The present study aimed at performing PM₁₀ source apportionment, using positive matrix factorization (PMF), based on filter samples collected every 4 h at a sub-urban station in the Paris region (France) during a PM pollution event in March 2015 (PM₁₀ > 50 μg m⁻³ for several consecutive days). The PMF model allowed to deconvolve 11 source factors. The use of specific primary and secondary organic molecular markers favoured the determination of common sources such as biomass burning and primary traffic emissions, as well as 2 specific biogenic SOA (marine + isoprene) and 3 anthropogenic SOA (nitro-PAHs + oxy-PAHs + phenolic compounds oxidation) factors. This study is probably the first one to report the use of methylnitrocatechol isomers as well as 1-nitropyrene to apportion secondary OA linked to biomass burning emissions and primary traffic emissions, respectively. Secondary organic carbon (SOC) fractions were found to account for 47% of the total OC. The use of organic molecular markers allowed the identification of 41% of the total SOC composed of anthropogenic SOA (namely, oxy-PAHs, nitro-PAHs and phenolic compounds oxidation, representing 15%, 9%, 11% of the total OC, respectively) and biogenic SOA (marine + isoprene) (6% in total). Results obtained also showed that 35% of the total SOC originated from anthropogenic sources and especially PAH SOA (oxy-PAHs + nitro-PAHs), accounting for 24% of the total SOC, highlighting its significant contribution in urban influenced environments. Anthropogenic SOA related to nitro-PAHs and phenolic compounds exhibited a clear diurnal pattern with high concentrations during the night indicating the prominent role of night-time chemistry but with different chemical processes involved.
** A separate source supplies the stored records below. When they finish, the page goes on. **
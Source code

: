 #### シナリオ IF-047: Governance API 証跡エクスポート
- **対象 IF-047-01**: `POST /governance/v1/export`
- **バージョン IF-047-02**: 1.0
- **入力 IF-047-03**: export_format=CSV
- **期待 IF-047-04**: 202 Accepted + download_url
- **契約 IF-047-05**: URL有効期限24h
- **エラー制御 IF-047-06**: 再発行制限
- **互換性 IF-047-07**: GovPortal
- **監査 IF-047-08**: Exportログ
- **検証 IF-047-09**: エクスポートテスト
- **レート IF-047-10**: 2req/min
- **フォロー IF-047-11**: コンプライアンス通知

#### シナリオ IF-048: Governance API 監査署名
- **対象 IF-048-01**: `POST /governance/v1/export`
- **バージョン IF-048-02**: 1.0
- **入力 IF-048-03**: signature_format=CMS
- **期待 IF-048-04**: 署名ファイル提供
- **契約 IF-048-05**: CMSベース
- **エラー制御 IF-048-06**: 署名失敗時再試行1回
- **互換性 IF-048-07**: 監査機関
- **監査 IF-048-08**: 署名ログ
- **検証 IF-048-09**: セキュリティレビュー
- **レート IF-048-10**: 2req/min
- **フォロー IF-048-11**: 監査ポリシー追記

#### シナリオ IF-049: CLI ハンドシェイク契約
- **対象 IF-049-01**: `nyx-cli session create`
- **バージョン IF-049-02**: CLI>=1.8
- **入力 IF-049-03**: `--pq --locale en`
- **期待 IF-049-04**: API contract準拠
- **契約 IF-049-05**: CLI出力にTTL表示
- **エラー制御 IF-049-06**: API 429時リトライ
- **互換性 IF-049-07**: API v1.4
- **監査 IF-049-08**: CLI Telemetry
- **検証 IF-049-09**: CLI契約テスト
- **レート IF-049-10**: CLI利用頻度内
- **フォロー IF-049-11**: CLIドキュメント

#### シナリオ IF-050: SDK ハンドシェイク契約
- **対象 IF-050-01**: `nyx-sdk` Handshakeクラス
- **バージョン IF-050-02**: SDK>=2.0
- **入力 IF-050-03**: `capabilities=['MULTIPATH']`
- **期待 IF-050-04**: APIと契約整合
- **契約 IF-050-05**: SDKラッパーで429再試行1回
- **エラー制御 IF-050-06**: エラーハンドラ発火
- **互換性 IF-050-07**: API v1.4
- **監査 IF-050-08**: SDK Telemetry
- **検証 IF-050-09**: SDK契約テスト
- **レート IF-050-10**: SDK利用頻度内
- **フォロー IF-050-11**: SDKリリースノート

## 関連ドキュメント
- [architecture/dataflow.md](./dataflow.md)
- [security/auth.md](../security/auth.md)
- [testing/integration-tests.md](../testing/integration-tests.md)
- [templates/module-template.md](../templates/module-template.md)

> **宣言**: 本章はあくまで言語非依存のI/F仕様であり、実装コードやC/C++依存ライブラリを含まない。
本研究旨在基于2015年3月PM污染事件（PM）在巴黎地区（法国）的一个郊区郊区站点每4小时收集一次的过滤器样本，使用正矩阵分解（PMF）进行PM ₁₀源分配。₁₀  > 50微克m ^-3连续几天）。PMF模型允许对11个源因子进行反卷积。使用特定的一级和二级有机分子标记有利于确定常见来源，例如生物质燃烧和一级交通排放，以及两种特定的生物源SOA（海洋+异戊二烯）和三种人为的SOA（硝基PAHs +氧基PAHs +酚类化合物的氧化）因素。这项研究可能是第一个报告使用甲基硝基邻苯二酚异构体和1-硝基py分别分担与生物质燃烧排放和主要交通排放有关的次生OA的研究。发现次要有机碳（SOC）占总OC的47％。通过使用有机分子标记，可以鉴定出由人为SOA（即，氧-PAHs，硝基-PAHs和酚类化合物氧化，分别占总OC的15％，9％，11％）和生物源SOA（海洋+异戊二烯）（总计6％）。获得的结果还表明，总SOC中的35％来自人为来源，尤其是PAH SOA（氧-PAHs +硝基-PAHs），占总SOC的24％，突显了其在城市受影响环境中的重要贡献。与硝基-PAHs和酚类化合物有关的人为SOA表现出清晰的昼夜模式，夜间浓度高，表明夜间化学作用显着，但涉及不同的化学过程。获得的结果还表明，总SOC中的35％来自人为来源，尤其是PAH SOA（氧-PAHs +硝基-PAHs），占总SOC的24％，突显了其在城市受影响环境中的重要贡献。与硝基-PAHs和酚类化合物有关的人为SOA表现出清晰的昼夜模式，夜间浓度高，表明夜间化学作用显着，但涉及不同的化学过程。获得的结果还表明，总SOC中的35％来自人为来源，尤其是PAH SOA（氧-PAHs +硝基-PAHs），占总SOC的24％，突显了其在城市受影响环境中的重要贡献。与硝基-PAHs和酚类化合物有关的人为SOA表现出清晰的昼夜模式，夜间浓度高，表明夜间化学作用显着，但涉及不同的化学过程。